The rest of this article may be for you if you fall into one of the following categories:
- You’ve never worked with a supplier developing e-learning before
- You are an SME within a project and want to refresh yourself
- You’re not sure what a timeline might look like
- It’s unclear what you need to do
It’s not possible to cover all of the facets of a development process in one short article and so this document does not try to do so…it IS however a good place to start.
‘e-Learning’……. even the word itself draws varying responses, emotional ones (both positive and negative), rational ones that vary depending on the individual, even the definitions of the physical thing people think of when they hear the word e-Learning vary.
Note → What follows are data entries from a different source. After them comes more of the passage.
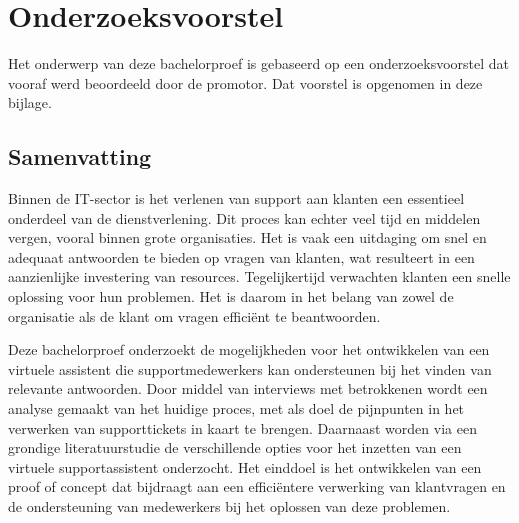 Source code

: \documentclass[dutch,dit,thesis]{hogentreport}
\begin{document}












\appendix

\chapter{Onderzoeksvoorstel}

Het onderwerp van deze bachelorproef is gebaseerd op een onderzoeksvoorstel dat vooraf werd beoordeeld door de promotor. Dat voorstel is opgenomen in deze bijlage.
 
\section*{Samenvatting}

 Binnen de IT-sector is het verlenen van support aan klanten een essentieel onderdeel van de dienstverlening. Dit proces kan echter veel tijd en middelen vergen, vooral binnen grote organisaties. Het is vaak een uitdaging om snel en adequaat antwoorden te bieden op vragen van klanten, wat resulteert in een aanzienlijke investering van resources. Tegelijkertijd verwachten klanten een snelle oplossing voor hun problemen. Het is daarom in het belang van zowel de organisatie als de klant om vragen efficiënt te beantwoorden.

Deze bachelorproef onderzoekt de mogelijkheden voor het ontwikkelen van een virtuele assistent die supportmedewerkers kan ondersteunen bij het vinden van relevante antwoorden. Door middel van interviews met betrokkenen wordt een analyse gemaakt van het huidige proces, met als doel de pijnpunten in het verwerken van supporttickets in kaart te brengen. Daarnaast worden via een grondige literatuurstudie de verschillende opties voor het inzetten van een virtuele supportassistent onderzocht. Het einddoel is het ontwikkelen van een proof of concept dat bijdraagt aan een efficiëntere verwerking van klantvragen en de ondersteuning van medewerkers bij het oplossen van deze problemen.
\end{document}
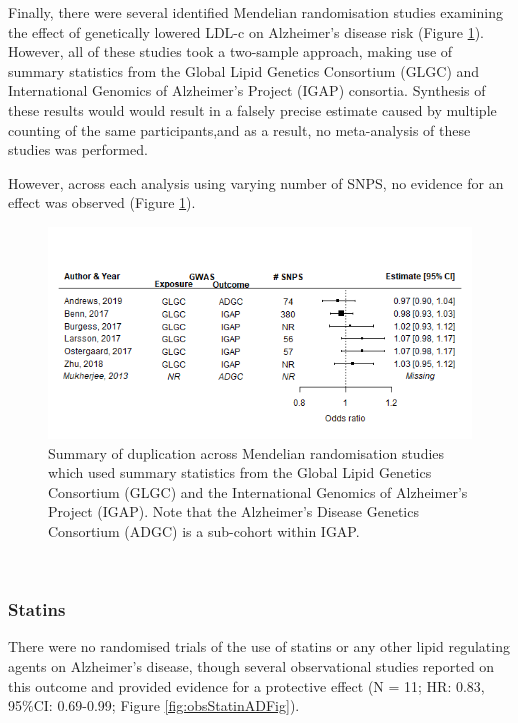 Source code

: \documentclass[a4paper, twoside]{templates/ociamthesis}
\begin{document}
Finally, there were several identified Mendelian randomisation studies examining the effect of genetically lowered LDL-c on Alzheimer's disease risk (Figure \ref{fig:mrDuplication}). However, all of these studies took a two-sample approach, making use of summary statistics from the Global Lipid Genetics Consortium (GLGC) and International Genomics of Alzheimer's Project (IGAP) consortia. Synthesis of these results would would result in a falsely precise estimate caused by multiple counting of the same participants,and as a result, no meta-analysis of these studies was performed.

However, across each analysis using varying number of SNPS, no evidence for an effect was observed (Figure \ref{fig:mrDuplication}).





\begin{figure}[H]

{\centering \includegraphics[width=0.8\linewidth]{figures/sys-rev/mrDuplication} 

}

\caption[Summary of duplication across two sample Mendelian randomisation studies]{Summary of duplication across Mendelian randomisation studies which used summary statistics from the Global Lipid Genetics Consortium (GLGC) and the International Genomics of Alzheimer's Project (IGAP). Note that the Alzheimer's Disease Genetics Consortium (ADGC) is a sub-cohort within IGAP.}\label{fig:mrDuplication}
\end{figure}

~

\hypertarget{statins-1}{%
\subsubsection{Statins}\label{statins-1}}

There were no randomised trials of the use of statins or any other lipid regulating agents on Alzheimer's disease, though several observational studies reported on this outcome and provided evidence for a protective effect (N = 11; HR: 0.83, 95\%CI: 0.69-0.99; Figure \ref{fig:obsStatinADFig}).
\end{document}
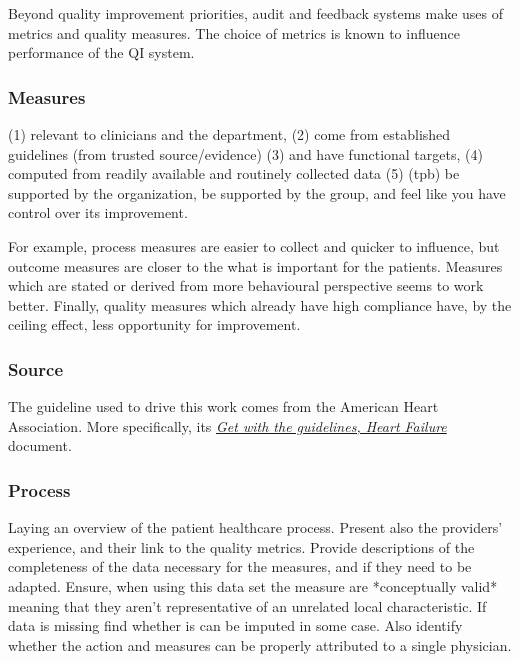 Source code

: 

Beyond quality improvement priorities, audit and feedback systems make uses of metrics and quality measures. The choice of metrics is known to influence performance of the QI system. 

\subsubsection{Measures}

(1) relevant to clinicians and the department, (2) come from established guidelines (from trusted source/evidence) (3) and have functional targets, 
(4) computed from readily available and routinely collected data (5) (tpb) be supported by the organization, be supported by the group, and feel like you have control over its improvement.

For example, process measures are easier to collect and quicker to influence, but outcome measures are closer to the what is important for the patients. Measures which are stated or derived from more behavioural perspective seems to work better. Finally, quality measures which already have high compliance have, by the ceiling effect, less opportunity for improvement.

\subsubsection{Source}

The guideline used to drive this work comes from the American Heart Association. More specifically, its \textit{\href{https://www.heart.org/-/media/files/professional/quality-improvement/get-with-the-guidelines/get-with-the-guidelines-hf/educational-materials/hf-fact-sheet_updated-011119_v2.pdf?la=en&hash=1E39EB095FD5A513D1C3D19B22B48CEE3C6AF4B9}{Get with the guidelines, Heart Failure}} document.

\subsubsection{Process}
Laying an overview of the patient healthcare process. Present also the providers' experience, and their link to the quality metrics.
Provide descriptions of the completeness of the data necessary for the measures, and if they need to be adapted.
Ensure, when using this data set the measure are *conceptually valid* meaning that they aren't representative of an unrelated local characteristic.
If data is missing find whether is can be imputed in some case.
Also identify whether the action and measures can be properly attributed to a single physician.

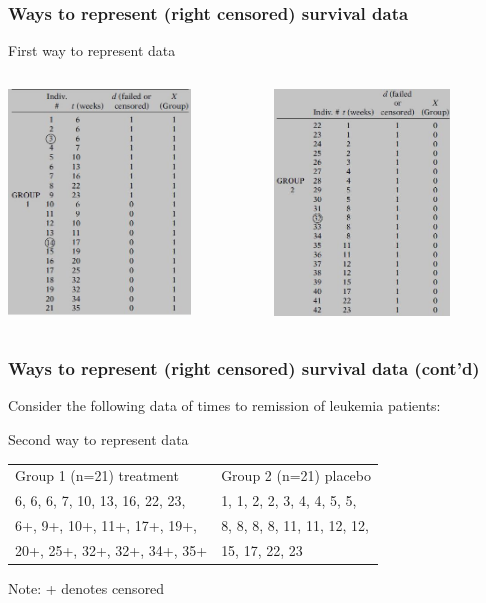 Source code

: \documentclass{beamer}
\theoremstyle{definition}
\begin{document}
\begin{frame}
\frametitle{Ways to represent (right censored) survival data}
\begin{block}{First way to represent data }
\begin{columns}
    \begin{column}{0.48\textwidth}
        \includegraphics[width =\textwidth, height=6cm]{Ch1-leuk_dat_a.JPG}
    \end{column}
    \hspace{-10pt}
    \begin{column}{0.48\textwidth}
         \includegraphics[width =\textwidth, height=6cm]{Ch1-leuk_dat_b.JPG}
    \end{column}
\end{columns}
\end{block}
\end{frame}

\begin{frame}
\frametitle{Ways to represent (right censored) survival data (cont'd)}
Consider the following data of times to remission of leukemia patients:
\begin{block}{Second way to represent data }
\begin{table}
\begin{center}
\begin{tabular}{l l}
Group 1 (n=21) treatment & Group 2 (n=21) placebo \\
 6, 6, 6, 7, 10, 13, 16, 22, 23, & 1, 1, 2, 2, 3, 4, 4, 5, 5,  \\
 6+, 9+, 10+, 11+, 17+, 19+, & 8, 8, 8, 8, 11, 11, 12, 12, \\
   20+, 25+, 32+, 32+, 34+, 35+ & 15, 17, 22, 23
\end{tabular}
\end{center}
\end{table}
Note: + denotes censored
\end{block}
\end{frame}
\end{document}

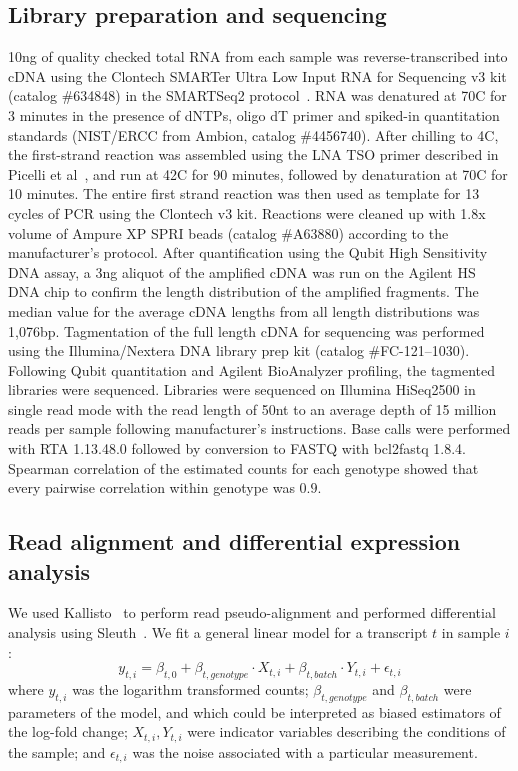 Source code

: \documentclass[9pt,twocolumn,twoside]{pnas-new}
\begin{document}
{\subsection*{Library preparation and sequencing}
10ng of quality checked total RNA from each sample was reverse-transcribed into
cDNA using the Clontech SMARTer Ultra Low Input RNA for Sequencing v3 kit
(catalog \#634848) in the SMARTSeq2 protocol~\cite{Picelli2014}.  RNA was
denatured at 70\degree{}C for 3 minutes in the presence of dNTPs, oligo dT
primer and spiked-in quantitation standards (NIST/ERCC from Ambion, catalog
\#4456740).  After chilling to 4\degree{}C, the first-strand reaction was
assembled using the LNA TSO primer described in Picelli et
al~\cite{Picelli2014}, and run at 42\degree{}C for 90 minutes, followed by
denaturation at 70\degree{}C for 10 minutes.  The entire first strand reaction
was then used as template for 13 cycles of PCR using the Clontech v3 kit.
Reactions were cleaned up with 1.8x volume of Ampure XP SPRI beads (catalog
\#A63880) according to the manufacturer’s protocol.  After quantification using
the Qubit High Sensitivity DNA assay, a 3ng aliquot of the amplified cDNA was
run on the Agilent HS DNA chip to confirm the length distribution of the
amplified fragments.  The median value for the average cDNA lengths from all
length distributions was 1,076bp.  Tagmentation of the full length cDNA for
sequencing was performed using the Illumina/Nextera DNA library prep kit
(catalog \#FC-121--1030). Following Qubit quantitation and Agilent BioAnalyzer
profiling, the tagmented libraries were sequenced. Libraries were sequenced on
Illumina HiSeq2500 in single read mode with the read length of 50nt to an
average depth of 15 million reads per sample following manufacturer's
instructions. Base calls were performed with RTA 1.13.48.0 followed by
conversion to FASTQ with bcl2fastq 1.8.4. Spearman correlation of the estimated
counts for each genotype showed that every pairwise correlation within genotype
was $0.9$.

\subsection*{Read alignment and differential expression analysis} We used
Kallisto~\cite{Bray2016} to perform read pseudo-alignment and performed
differential analysis using Sleuth~\cite{Pimentel2016}. We fit a general linear
model for a transcript $t$ in sample $i$:
\begin{equation}
  y_{t,i} = \beta_{t, 0} + \beta_{t, genotype}\cdot{}X_{t, i} +
  \beta_{t, batch}\cdot{}Y_{t, i} + \epsilon_{t, i}
\end{equation}
where $y_{t, i}$ was the logarithm transformed counts; $\beta_{t, genotype}$ and
$\beta_{t, batch}$ were parameters of the model, and which could be interpreted
as biased estimators of the log-fold change; $X_{t, i}, Y_{t, i}$ were indicator
variables describing the conditions of the sample; and $\epsilon_{t, i}$ was the
noise associated with a particular measurement.

}
\end{document}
It’s no surprise then that many individuals/organisations feel a little unsure when designing and developing e-Learning.
What is e-Learning?
e-Learning is any learning that is technology enabled; of course it includes traditional linear e-Learning courses hosted on traditional Learning Management Systems but it also includes a number of other elements like webinars, Forums, Podcasts, Videocasts, mobile enabled tools, performance supporting reference libraries and a host of other tools including those with a social and collaborative function. If you’re involved from the very start on a project then it would be well worth considering the options available to you.
Being an e-Learning SME/Client
Firstly; don’t forget that the supplier has a lot of experience in developing projects; if you liaise with them (directly or through a project lead) you should be able to discuss and agree all of the following points before you begin.
If you’ve been identified as an SME for a project then there are number of things you would benefit from considering:
- Do you have a copy of the project plan?
- Have you been told when your input will be needed?
- Have you been told how long you will have to review the content?
It’s important that you know when you will be involved. All projects vary but you may be required to input into the first draft content (Often a Word Doc), and you will probably be asked to review and feedback on the accuracy of the content at a number of stages throughout the development of the project. Sometimes that even includes reviewing the final version of a course online before launch.
Good tips are:
- Free up diary space to allow you review time
- Make sure you know who you are sending feedback to and how you will do it
- Identify your responsibility from the start (factual accuracy, grammar, look and feel of the course, functionality) different people are sometimes responsible for different elements.
- Keep it simple – If you are the project lead then control the number of people feeding back and consolidate their responses. Clear communication is key to remove confusion.
- Finally; Is it clear to you at what point your involvement finishes?
Make sure that the end of your involvement has been identified to remove any confusion. It also ensures focus around the review process.
Typical development timeline
There are many similarities between an e-Learning project and any other. But there are also other elements that are unique. Due to technology requirements, for example, there are two obvious examples of differentiation:
- Ability to change from scope mid project is greatly reduced due to the technical build of a course running parallel to the content. Therefore ‘Scope’ and artwork phases have significant impact.
- e-Learning projects (when compared to classroom materials) often need a larger than normal sign-off phase to accommodate possible technical testing and pilot phases.
All projects vary and each supplier may have a slightly different methodology and naming conventions but in general there will be; a Kick-Off Stage, Content Development, Story Boarding, Artwork Review, First Draft (Alpha) review (90% complete), Second Draft (Beta) review (100% complete) and sign-off.
An alpha review is your chance (within reason) to check the overall piece of learning and to specify changes within the initial scope of the project.
At Beta review you should expect to be checking that the changes you requested have been made, not requesting new changes (Unless an error was made within the changes you requested)
SME’s can be involved in all areas but usually it is those that are underlined and the associated feedback that concern an SME.
As most seasoned professionals recognise, e-learning development is a process of partnership, often between a number of areas (Comissioner, Supplier, client SME and often other stakeholders). Clear expectations of responsibility and accountability will help to make the whole process, faster, more efficient/effective and more enjoyable.